__Problem__. Write out all of the records precisely. Skip anything that is a picture.
☆ ☆ ☆ ☆ ☆ ☆ ☆
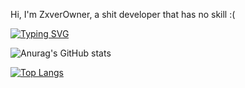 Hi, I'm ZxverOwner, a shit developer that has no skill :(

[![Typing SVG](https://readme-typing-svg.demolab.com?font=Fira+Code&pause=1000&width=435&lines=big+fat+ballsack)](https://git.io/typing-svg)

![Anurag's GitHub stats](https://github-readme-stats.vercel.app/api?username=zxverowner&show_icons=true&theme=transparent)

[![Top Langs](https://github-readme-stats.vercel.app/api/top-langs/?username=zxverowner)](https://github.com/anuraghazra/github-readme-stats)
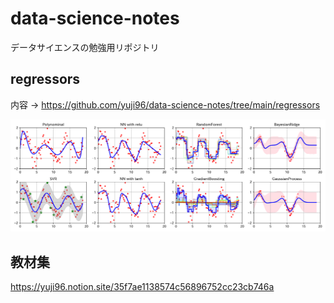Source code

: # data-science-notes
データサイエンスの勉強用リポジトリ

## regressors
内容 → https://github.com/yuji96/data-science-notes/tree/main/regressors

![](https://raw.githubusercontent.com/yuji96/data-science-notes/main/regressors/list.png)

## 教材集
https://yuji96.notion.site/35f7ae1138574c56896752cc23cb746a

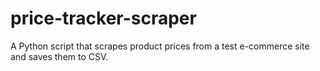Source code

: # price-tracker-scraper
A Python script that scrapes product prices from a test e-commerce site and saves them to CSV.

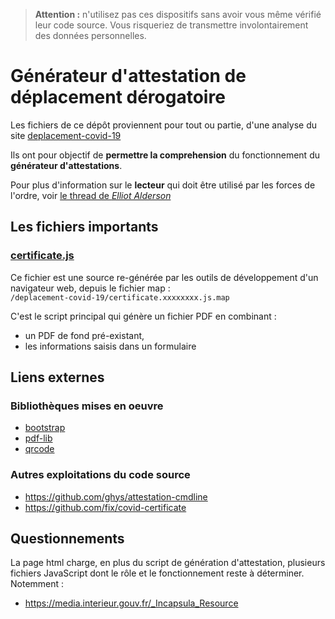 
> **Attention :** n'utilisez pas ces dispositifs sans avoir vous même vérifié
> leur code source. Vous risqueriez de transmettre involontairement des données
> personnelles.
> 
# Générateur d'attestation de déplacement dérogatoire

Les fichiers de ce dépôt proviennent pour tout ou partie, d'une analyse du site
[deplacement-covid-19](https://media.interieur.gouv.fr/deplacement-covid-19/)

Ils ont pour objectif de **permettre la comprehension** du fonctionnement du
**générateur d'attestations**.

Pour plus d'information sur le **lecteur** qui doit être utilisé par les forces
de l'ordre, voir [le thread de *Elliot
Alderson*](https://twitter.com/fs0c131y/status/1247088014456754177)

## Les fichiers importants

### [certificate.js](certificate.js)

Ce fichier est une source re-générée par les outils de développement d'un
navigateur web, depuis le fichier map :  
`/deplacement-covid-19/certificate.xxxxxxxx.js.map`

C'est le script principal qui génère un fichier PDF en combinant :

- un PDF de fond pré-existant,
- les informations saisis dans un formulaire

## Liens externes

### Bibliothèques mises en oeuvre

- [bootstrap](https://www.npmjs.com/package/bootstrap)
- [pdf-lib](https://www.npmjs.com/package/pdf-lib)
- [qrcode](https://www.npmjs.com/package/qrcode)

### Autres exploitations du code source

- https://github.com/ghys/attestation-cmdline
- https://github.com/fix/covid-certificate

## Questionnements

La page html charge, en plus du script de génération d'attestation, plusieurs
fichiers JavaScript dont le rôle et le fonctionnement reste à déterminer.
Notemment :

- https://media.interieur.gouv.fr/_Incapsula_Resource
☆ ☆ ☆ ☆ ☆ ☆ ☆
__Answer box__.
 Hi, I'm ZxverOwner, a shit developer that has no skill :(

[![Typing SVG](https://readme-typing-svg.demolab.com?font=Fira+Code&pause=1000&width=435&lines=big+fat+ballsack)](https://git.io/typing-svg)

![Anurag's GitHub stats](https://github-readme-stats.vercel.app/api?username=zxverowner&show_icons=true&theme=transparent)

[![Top Langs](https://github-readme-stats.vercel.app/api/top-langs/?username=zxverowner)](https://github.com/anuraghazra/github-readme-stats)
Source code

: # data-science-notes
データサイエンスの勉強用リポジトリ

## regressors
内容 → https://github.com/yuji96/data-science-notes/tree/main/regressors

![](https://raw.githubusercontent.com/yuji96/data-science-notes/main/regressors/list.png)

## 教材集
https://yuji96.notion.site/35f7ae1138574c56896752cc23cb746a

Source code

: # price-tracker-scraper
A Python script that scrapes product prices from a test e-commerce site and saves them to CSV.

> **Attention :** n'utilisez pas ces dispositifs sans avoir vous même vérifié
> leur code source. Vous risqueriez de transmettre involontairement des données
> personnelles.
> 
# Générateur d'attestation de déplacement dérogatoire

Les fichiers de ce dépôt proviennent pour tout ou partie, d'une analyse du site
[deplacement-covid-19](https://media.interieur.gouv.fr/deplacement-covid-19/)

Ils ont pour objectif de **permettre la comprehension** du fonctionnement du
**générateur d'attestations**.

Pour plus d'information sur le **lecteur** qui doit être utilisé par les forces
de l'ordre, voir [le thread de *Elliot
Alderson*](https://twitter.com/fs0c131y/status/1247088014456754177)

## Les fichiers importants

### [certificate.js](certificate.js)

Ce fichier est une source re-générée par les outils de développement d'un
navigateur web, depuis le fichier map :  
`/deplacement-covid-19/certificate.xxxxxxxx.js.map`

C'est le script principal qui génère un fichier PDF en combinant :

- un PDF de fond pré-existant,
- les informations saisis dans un formulaire

## Liens externes

### Bibliothèques mises en oeuvre

- [bootstrap](https://www.npmjs.com/package/bootstrap)
- [pdf-lib](https://www.npmjs.com/package/pdf-lib)
- [qrcode](https://www.npmjs.com/package/qrcode)

### Autres exploitations du code source

- https://github.com/ghys/attestation-cmdline
- https://github.com/fix/covid-certificate

## Questionnements

La page html charge, en plus du script de génération d'attestation, plusieurs
fichiers JavaScript dont le rôle et le fonctionnement reste à déterminer.
Notemment :

- https://media.interieur.gouv.fr/_Incapsula_Resource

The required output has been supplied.